Meyer began with a 20-minute introduction to cosmology, measurements, and his admittedly uncertain interpretation of the earth’s place in the universe. He raised philosophical questions about how people’s ideas relate to actual world happenings, and whether the systems of measurement and interpretation that science has established are remotely near reality. “Cosmology is the poster child” for these big-picture concerns, he said, noting the field’s study of the universe via astrophysics and science as well as philosophy and religion.

It wasn’t only the abstract matters that made the audience erupt with questions. Meyer’s references to “dark energy” and “protons versus antiprotons” prompted them to push for specific definitions. “I liked the questions and the audience reaction,” Meyer said later. “It seemed that people were getting it.”

During a drink-refill break, Meyer explained dark energy and black holes to two women at a corner table. Do black holes really suck everything into a void? they wanted to know. “Not necessarily,” he began. Next to them, attorney Chris Mose and his event-planning wife Kris Emmons wondered about the audience. Did most attendees come from science backgrounds or study at the U of C? They’d read about tonight’s program in Time Out Chicago magazine. Like roughly 75 percent of the others, according to a survey that Landsberg distributed that night, neither was a scientist but both wanted to learn. “A science lecture might be too geeky,” Mose said. This format, though, the two were willing to try.

Toward the room’s middle, Conrad Freiburg, a 30-something contractor, sat at a two-person table. Meyer’s topic intrigued him. “This is the function of a bar at its best.”

When Meyer opened the floor to questions, patron Donna Fritzsche challenged, “It seems like you’re talking less about physics and more about epistemology.” Meyer answered with a blank stare, then asked, “Tell me exactly what that word means.”
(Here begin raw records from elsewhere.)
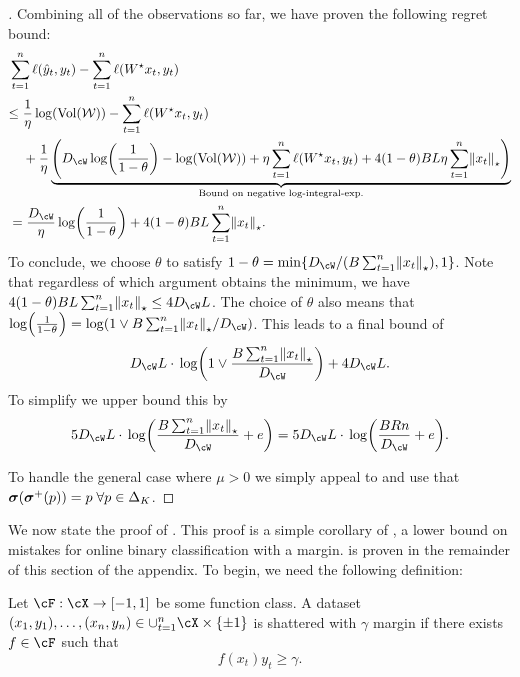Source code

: \begin{proof}[]
Combining all of the observations so far, we have proven the following regret bound:
\begin{align*}
&\sum_{t=1}^{n}\ls(\yh_t,y_t) - \sum_{t=1}^{n}\ls(W^{\star}x_t,y_t) \\ &
\begin{aligned}
\leq{}& \frac{1}{\eta}\log(\vol(\mathcal{W})) - \sum_{t=1}^{n}\ls(W^{\star}x_t,y_t) \\ &+ \frac{1}{\eta}\underbrace{\prn*{
D_{\cW}\log\prn*{\frac{1}{1-\theta}} - \log(\vol(\mathcal{W}))
+ \eta\sum_{t=1}^{n}\ls(W^{\star}x_t,y_t)
+ 4(1-\theta)BL\eta\sum_{t=1}^{n}\nrm*{x_t}_{\star}
}}_{\text{Bound on negative log-integral-exp.}}
\end{aligned}
\\
&= \frac{D_{\cW}}{\eta}\log\prn*{\frac{1}{1-\theta}} + 4(1-\theta)BL\sum_{t=1}^{n}\nrm*{x_t}_{\star}.
\end{align*}
To conclude, we choose $\theta$ to satisfy $1-\theta=\min\crl*{D_{\cW}/(B\sum_{t=1}^{n}\nrm*{x_t}_{\star}), 1}$. Note that regardless of which argument obtains the minimum, we have $4(1-\theta)BL\sum_{t=1}^{n}\nrm*{x_t}_{\star} \leq{} 4D_{\cW}L$. The choice of $\theta$ also means that $\log\prn*{\frac{1}{1-\theta}} = \log\prn*{1\vee{}B\sum_{t=1}^{n}\nrm*{x_t}_{\star}/D_{\cW}}$. This leads to a final bound of
\[
D_{\cW}L\cdot{}\log\prn*{1\vee{}\frac{B\sum_{t=1}^{n}\nrm*{x_t}_{\star}}{D_{\cW}}} + 4D_{\cW}L.
\]
To simplify we upper bound this by
\[
5D_{\cW}L\cdot{}\log\prn*{\frac{B\sum_{t=1}^{n}\nrm*{x_t}_{\star}}{D_{\cW}} + e} = 5D_{\cW}L\cdot{}\log\prn*{\frac{BRn}{D_{\cW}} + e}.
\]

To handle the general case where $\mu>0$ we simply appeal to  and use that $\boldsymbol{\sigma}(\boldsymbol{\sigma}^{+}(p)) = p\;\forall{}p\in\Delta_{K}$.

\end{proof}

We now state the proof of . This proof is a simple corollary of , a lower bound on mistakes for online binary classification with a margin.  is proven in the remainder of this section of the appendix. To begin, we need the following definition:
\begin{definition}
Let $\cF:\cX\to\brk{-1,1}$ be some function class. A dataset $(x_1,y_1),\ldots,(x_n,y_n)\in \cup_{t=1}^{n}\cX\times{}\pmo$ is shattered with $\gamma$ margin if there exists $f\in\cF$ such that
\[
f(x_t)y_t\geq{}\gamma.
\]
\end{definition}



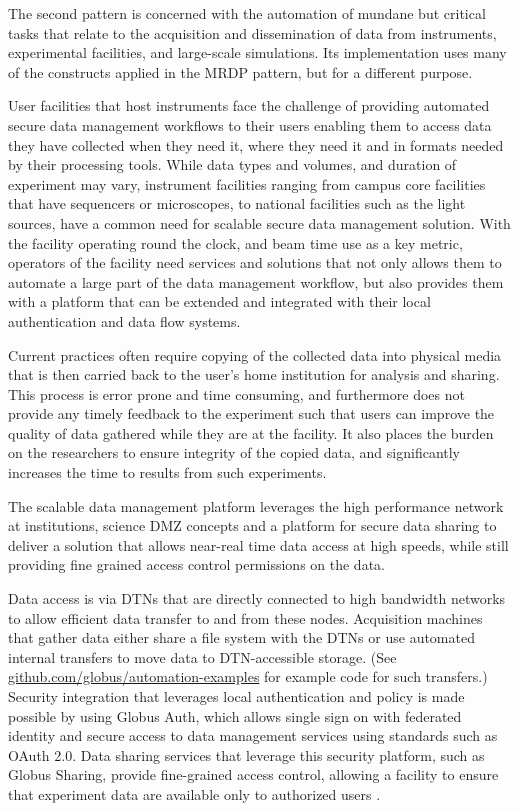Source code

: \documentclass[10pt]{article}
\begin{document}
The second pattern is concerned with 
the automation of mundane but critical tasks that relate to the acquisition 
and dissemination of data from instruments, experimental facilities, and large-scale simulations.
Its implementation uses many of the constructs applied in the MRDP pattern, but for a different purpose. 

User facilities that host instruments face the challenge of providing automated secure data management workflows to their users enabling them to access data they have collected when they need it, where they need it and in formats needed by their processing tools. 
While data types and volumes, and duration of experiment may vary, instrument facilities ranging from campus core facilities that have sequencers or microscopes, to national facilities such as the light sources, have a common need for scalable secure data management solution. 
With the facility operating round the clock, and beam time use as a key metric, operators of the facility need services and solutions that not only allows them to automate a large part of the data management workflow, but also provides them with a platform that can be extended and integrated with their local authentication and data flow systems.

Current practices often require copying of the collected data into physical media that is then carried back to the user's home institution for analysis and sharing. 
This process is error prone and time consuming, and furthermore does not provide any timely feedback to the experiment such that users can improve the quality of data gathered while they are at the facility. 
It also places the burden on the researchers to ensure integrity of the copied data, 
and significantly increases the time to results from such experiments.

The scalable data management platform leverages the high performance network at institutions, 
science DMZ concepts and a platform for secure data sharing to deliver a solution that allows near-real time data access at high speeds, 
while still providing fine grained access control permissions on the data. 

Data access is via DTNs that are directly connected to high bandwidth networks to allow efficient data transfer to and from these nodes. 
Acquisition machines that gather data either share a file system with the DTNs or use automated internal transfers to move data to DTN-accessible storage.
(See \url{github.com/globus/automation-examples} for example code for such transfers.)
Security integration that leverages local authentication and policy is made possible by using Globus Auth, which allows single sign on with federated identity and secure access to data management services using standards such as OAuth 2.0. 
Data sharing services that leverage this security platform,
such as Globus Sharing,
provide fine-grained access control, 
allowing a facility to ensure that experiment data are available only to authorized users . 
\end{document}
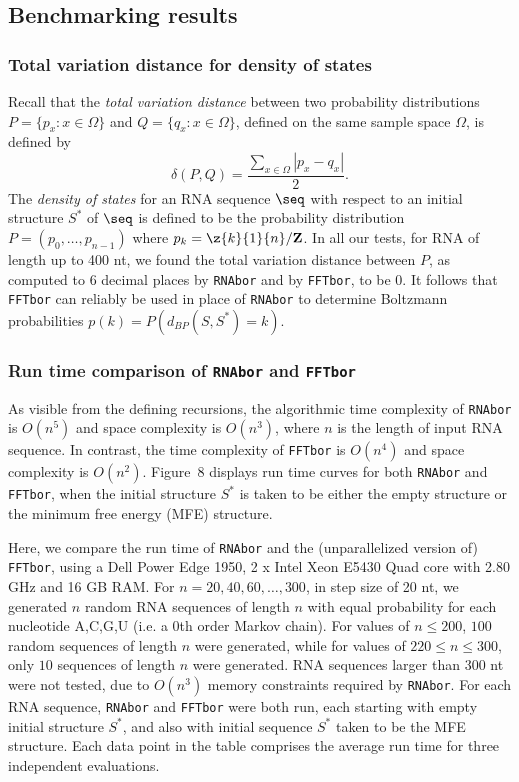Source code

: \subsection*{Benchmarking results}

\subsubsection*{Total variation distance for density of states}

Recall that the {\em total variation distance}
between two probability distributions
$P = \{ p_{x} : x \in \Omega\}$ and
$Q = \{ q_{x} : x \in \Omega\}$, defined on the same sample space $\Omega$, is
defined by
\[
\delta(P,Q) = \frac{\sum_{x \in \Omega} |p_x - q_x|}{2}.
\]
The {\em density of states} for an RNA sequence $\seq$ with respect to
an initial structure $S^*$ of $\seq$ is defined to be the probability
distribution
$P = (p_0,\ldots,p_{n-1})$ where $p_k = \z{k}{1}{n}/{\bf Z}$.
In all our tests, for RNA of length up to 400 nt, we found the total
variation distance between $P$, as computed to 6 decimal places by
{\tt RNAbor} and by {\tt FFTbor}, to be $0$. It follows that {\tt FFTbor}
can reliably be used in place of {\tt RNAbor} to determine Boltzmann
probabilities $p(k) = P\left( d_{BP}(S,S^*)=k \right)$.

\subsubsection*{Run time comparison of {\tt RNAbor} and {\tt FFTbor}}

As visible from the defining recursions, the algorithmic time complexity of
{\tt RNAbor} is $O(n^5)$ and space complexity is $O(n^3)$, where $n$ is
the length of input RNA sequence. In contrast, the time complexity of
{\tt FFTbor} is $O(n^4)$ and space complexity is $O(n^2)$.
Figure~8 displays run time curves for both
{\tt RNAbor} and {\tt FFTbor}, when the initial structure $S^*$ is
taken to be either the empty structure or the minimum free energy
(MFE) structure.

Here, we compare the run time of {\tt RNAbor} \cite{Freyhult.b07} and
the (unparallelized version of) {\tt FFTbor}, using
a Dell Power Edge 1950, 2 x Intel Xeon E5430 Quad
core with 2.80 GHz and 16 GB RAM. For $n = 20,40,60,\ldots, 300$, in step
size of 20 nt, we generated $n$ random RNA sequences of length $n$ with equal
probability for each nucleotide A,C,G,U (i.e. a $0$th order Markov chain).
For values of $n \leq 200$, $100$ random sequences of length
$n$ were generated, while for values of $220 \leq n \leq 300$, only
$10$ sequences of length $n$ were generated.
RNA sequences larger than 300 nt were not tested,
due to $O(n^3)$ memory constraints required by {\tt RNAbor}.
For each RNA sequence, {\tt RNAbor} and {\tt FFTbor} were both run,
each starting with empty initial structure $S^*$, and also
with initial sequence $S^*$ taken to be the MFE structure.
Each data point in the table comprises the average run time for three
independent evaluations.

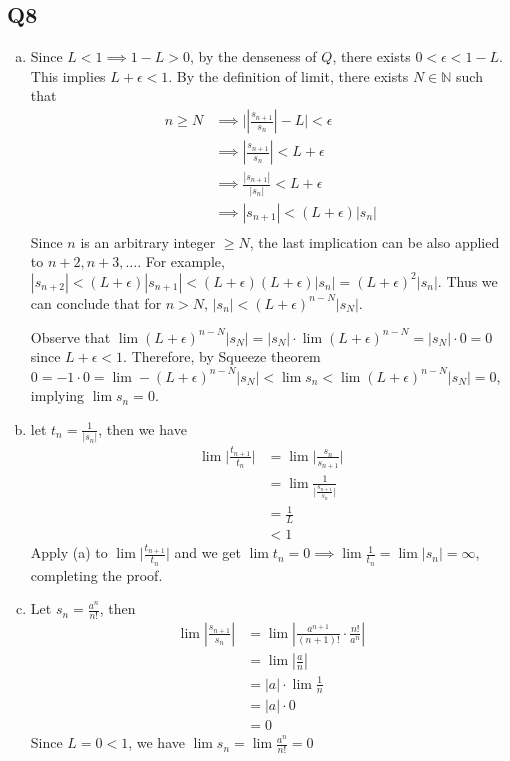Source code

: \documentclass[12pt,lettersize]{article}
\theoremstyle{remark}
\newcommand{\N}{\mathbb{N}}
\begin{document}
\subsection*{Q8}
\begin{enumerate}[(a)]
	\item Since $L<1\implies1-L>0$, by the denseness of $Q$, there exists $0<\epsilon<1-L$. This implies $L+\epsilon<1$. By the definition of limit, there exists $N\in\N$ such that
	\begin{align*}
		n\geq N &\implies \Bigg|\left|\frac{s_{n+1}}{s_n}\right|-L\Bigg|<\epsilon\\
				&\implies \left|\frac{s_{n+1}}{s_n}\right|<L+\epsilon\\
				&\implies \frac{|s_{n+1}|}{|s_n|}<L+\epsilon\\
				&\implies |s_{n+1}|<(L+\epsilon)|s_n|\\
	\end{align*}
	Since $n$ is an arbitrary integer $\geq N$, the last implication can be also applied to $n+2, n+3,\dots$. For example, $|s_{n+2}|<(L+\epsilon)|s_{n+1}|<(L+\epsilon)(L+\epsilon)|s_n|=(L+\epsilon)^2|s_n|$. Thus we can conclude that for $n>N$, $|s_n|<(L+\epsilon)^{n-N}|s_N|$.
	
	Observe that $\lim(L+\epsilon)^{n-N}|s_N|=|s_N|\cdot\lim(L+\epsilon)^{n-N}=|s_N|\cdot0=0$ since $L+\epsilon<1$. Therefore, by Squeeze theorem $0=-1\cdot0=\lim-(L+\epsilon)^{n-N}|s_N|<\lim s_n<\lim(L+\epsilon)^{n-N}|s_N|=0$, implying $\lim s_n=0$.
	\item let $t_n=\frac{1}{|s_n|}$, then we have 
	\begin{align*}
		\lim\bigg|\frac{t_{n+1}}{t_n}\bigg| &= \lim\bigg|\frac{s_n}{s_{n+1}}\bigg|\\
										  &= \lim\frac{1}{\big|\frac{s_{n+1}}{s_n}\big|}\\
										  &= \frac{1}{L}\\
										  &< 1
	\end{align*}
	Apply (a) to $\lim\big|\frac{t_{n+1}}{t_n}\big|$ and we get $\lim t_n=0 \implies \lim \frac{1}{t_n}=\lim|s_n|=\infty$, completing the proof.
	\item Let $s_n=\frac{a^n}{n!}$, then 
	\begin{align*}
		\lim\left|\frac{s_{n+1}}{s_n}\right|&=\lim\left|\frac{a^{n+1}}{(n+1)!}\cdot\frac{n!}{a^n}\right|\\
											&=\lim\left|\frac{a}{n}\right|\\
											&=|a|\cdot\lim\frac{1}{n}\\
											&=|a|\cdot0\\
											&=0
	\end{align*}
	Since $L=0<1$, we have $\lim s_n=\lim \frac{a^n}{n!}=0$
\end{enumerate}
\newpage
\end{document}
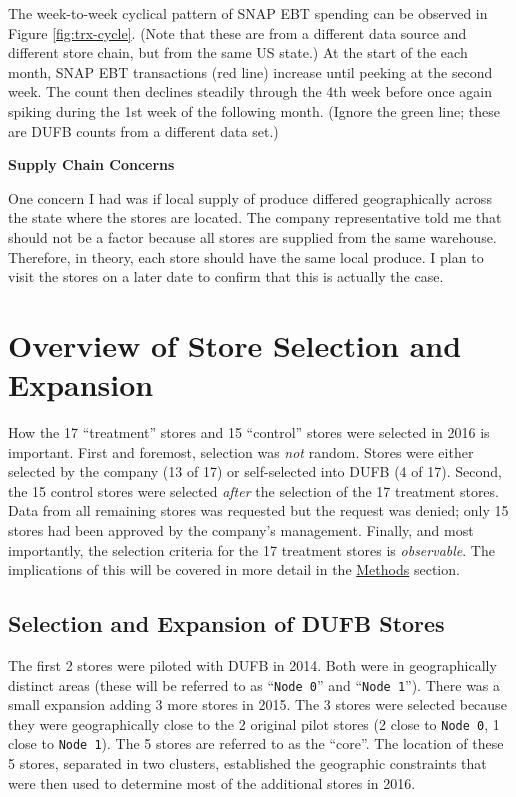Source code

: \documentclass[12pt,letterpaperpaper,]{book}
\begin{document}
The week-to-week cyclical pattern of SNAP EBT spending can be observed
in Figure \ref{fig:trx-cycle}. (Note that these are from a different
data source and different store chain, but from the same US state.) At
the start of the each month, SNAP EBT transactions (red line) increase
until peeking at the second week. The count then declines steadily
through the 4th week before once again spiking during the 1st week of
the following month. (Ignore the green line; these are DUFB counts from
a different data set.)

\textbf{Supply Chain Concerns}

One concern I had was if local supply of produce differed geographically
across the state where the stores are located. The company
representative told me that should not be a factor because all stores
are supplied from the same warehouse. Therefore, in theory, each store
should have the same local produce. I plan to visit the stores on a
later date to confirm that this is actually the case.

\hypertarget{store-selection-1}{\section*{Overview of Store Selection
and Expansion}\label{store-selection-1}}

How the 17 ``treatment'' stores and 15 ``control'' stores were selected
in 2016 is important. First and foremost, selection was \emph{not}
random. Stores were either selected by the company (13 of 17) or
self-selected into DUFB (4 of 17). Second, the 15 control stores were
selected \emph{after} the selection of the 17 treatment stores. Data
from all remaining stores was requested but the request was denied; only
15 stores had been approved by the company's management. Finally, and
most importantly, the selection criteria for the 17 treatment stores is
\emph{observable}. The implications of this will be covered in more
detail in the \protect\hyperlink{methods}{Methods} section.

\subsection*{Selection and Expansion of DUFB
Stores}\label{selection-and-expansion-of-dufb-stores}

The first 2 stores were piloted with DUFB in 2014. Both were in
geographically distinct areas (these will be referred to as
``\texttt{Node\ 0}'' and ``\texttt{Node\ 1}''). There was a small
expansion adding 3 more stores in 2015. The 3 stores were selected
because they were geographically close to the 2 original pilot stores (2
close to \texttt{Node\ 0}, 1 close to \texttt{Node\ 1}). The 5 stores
are referred to as the ``core''. The location of these 5 stores,
separated in two clusters, established the geographic constraints that
were then used to determine most of the additional stores in 2016.
\end{document}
Fritzsche, an information architect, stood at her table. She explained epistemology as a branch of philosophy that studies human knowledge. Others jumped on the notion as well, and Meyer, more comfortable before the crowd now, gestured broadly. As an astrophysicist, he said, he doesn’t only look at the philosophical aspects of the universe but enjoys the scientific measurements, tests, and hypotheses that reveal bits of the unknown.

Fritzsche again reached for the microphone, but Meyer held it back with a smile: “I’m hesitant to give this back to you.” Her question spurred others: Is the universe finite in volume? Is there an edge? Why does physics go with the simplest explanations? Does the universe expand and contract cyclically?

“We would like to have a...smoking gun, so we can say that these are not just concepts,” Meyer stressed, only prompting a further question: could a smoking gun even exist?

Server Goff tried to clear away a woman’s glass. “Hey! Hey!” she said, snatching it back. Goff raised both arms in surrender and moved on. He has worked through all four Café Scientifique discussions to date and blushed when admitting he listens as he works.

When the discussion ended, contractor Freiburg still had questions. “But,” he said, “I guess that’s the nature of science.”